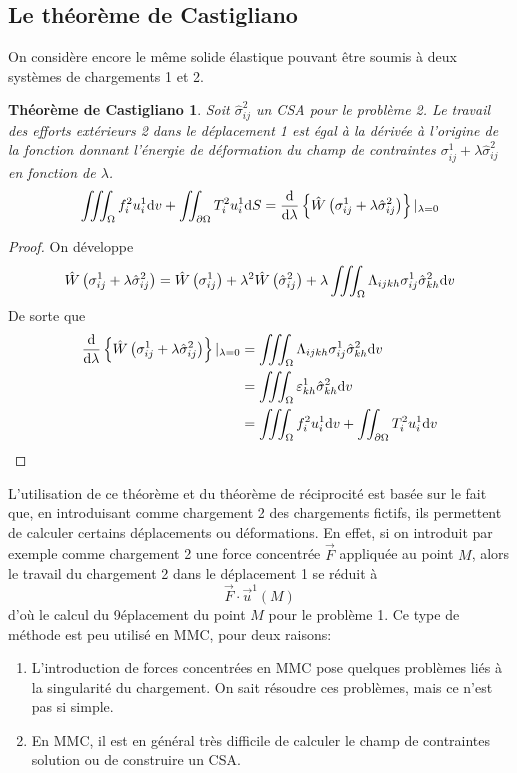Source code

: \subsection{Le théorème de Castigliano} \label{ssec:Ch09-2.2}
On considère encore le même solide élastique pouvant être soumis à deux systèmes de chargements 1 et 2. 
\newtheorem*{ThCast}{Théorème de Castigliano}
\begin{ThCast}
    Soit $\hat{\sigma}_{ij}^2$ un CSA pour le problème 2.
    Le travail des efforts extérieurs 2 dans le déplacement 1 est égal à la dérivée à l'origine de la fonction donnant l'énergie de déformation du champ de contraintes $\sigma_{ij}^1 + \lambda \hat{\sigma}_{ij}^2$ en fonction de $\lambda$.
    \begin{equation}
        \iiint_{\Omega} f_i^2 u_i^1 \mathrm{d} v + \iint_{\partial \Omega} T_i^2 u_i^1 \mathrm{d} S = \frac{\mathrm{d}}{\mathrm{d} \lambda} \left\{ \hat{W}\left( \sigma_{ij}^1 + \lambda \hat{\sigma}_{ij}^2 \right) \right\} |_{\lambda=0}
        \label{eq:Ch09-062}
    \end{equation}
\end{ThCast}
\begin{proof}
    On développe 
    \[
    \hat{W}\left( \sigma_{ij}^1 + \lambda \hat{\sigma}_{ij}^2 \right) = \hat{W} \left( \sigma_{ij}^1 \right) + \lambda^2 \hat{W}\left( \hat{\sigma}_{ij}^2 \right) + \lambda \iiint_{\Omega} \Lambda_{ijkh} \sigma_{ij}^1 \hat{\sigma}_{kh}^2 \mathrm{d} v
    \]
    De sorte que 
    \begin{align*}
    \frac{\mathrm{d}}{\mathrm{d} \lambda} \left\{ \hat{W}\left( \sigma_{ij}^1 + \lambda \hat{\sigma}_{ij}^2 \right) \right\} |_{\lambda=0} &= \iiint_{\Omega} \Lambda_{ijkh} \sigma_{ij}^1 \hat{\sigma}_{kh}^2 \mathrm{d} v \\
        &= \iiint_{\Omega} \varepsilon_{kh}^1 \hat{\sigma}_{kh}^2 \mathrm{d} v \\
        &= \iiint_{\Omega} f_i^2 u_i^1 \mathrm{d} v + \iint_{\partial \Omega} T_i^2 u_i^1 \mathrm{d} v
    \end{align*}
\end{proof}

L'utilisation de ce théorème et du théorème de réciprocité est basée sur le fait que, en introduisant comme chargement 2 des chargements fictifs, ils permettent de calculer certains déplacements ou déformations.
En effet, si on introduit par exemple comme chargement 2 une force concentrée $\vec{F}$ appliquée au point $M$, alors le travail du  chargement 2 dans le déplacement 1 se réduit à
\begin{equation}
    \vec{F}\cdot \vec{u}^1 \left( M\right)
    \label{eq:Ch09-063}
\end{equation}
d'où le calcul du 9éplacement du point $M$ pour le problème 1.
Ce type de méthode est peu utilisé en MMC, pour deux raisons: 
\begin{enumerate}
    \item L'introduction de forces concentrées en MMC pose quelques problèmes liés à la singularité du chargement.
        On sait résoudre ces problèmes, mais ce n'est pas si simple. 
    \item En MMC, il est en général très difficile de calculer le champ de contraintes solution ou de construire un CSA. 
\end{enumerate}


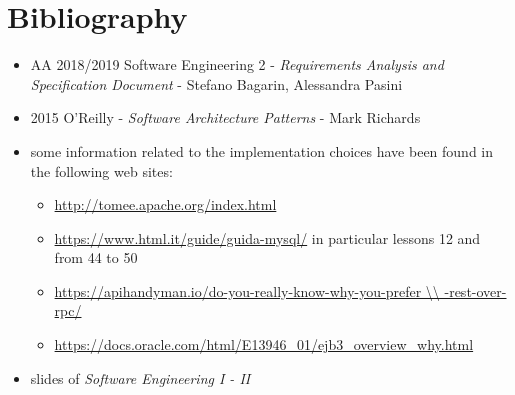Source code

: \section{Bibliography}
\begin{itemize}
	\item AA 2018/2019 Software Engineering 2 - \emph{Requirements Analysis and Specification Document} - Stefano Bagarin, 			Alessandra Pasini
	\item 2015 O'Reilly -  \emph{Software Architecture Patterns} - Mark Richards
	\item some information related to the implementation choices have been found in the following web sites: 
		\begin{itemize}
			\item \url{http://tomee.apache.org/index.html}
			\item \url{https://www.html.it/guide/guida-mysql/} in particular lessons 12 and from 44 to 50
			\item \url{https://apihandyman.io/do-you-really-know-why-you-prefer \\
			-rest-over-rpc/}
			\item \url{https://docs.oracle.com/html/E13946_01/ejb3_overview_why.html}
		\end{itemize}
	\item slides of \emph{Software Engineering I - II}
\end{itemize}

> _WHAT THE EXERCISE ASKS_:
In the records above, collect each line with "problèmes".

> _WRITTEN SOLUTION_:
    \item L'introduction de forces concentrées en MMC pose quelques problèmes liés à la singularité du chargement.
        On sait résoudre ces problèmes, mais ce n'est pas si simple. 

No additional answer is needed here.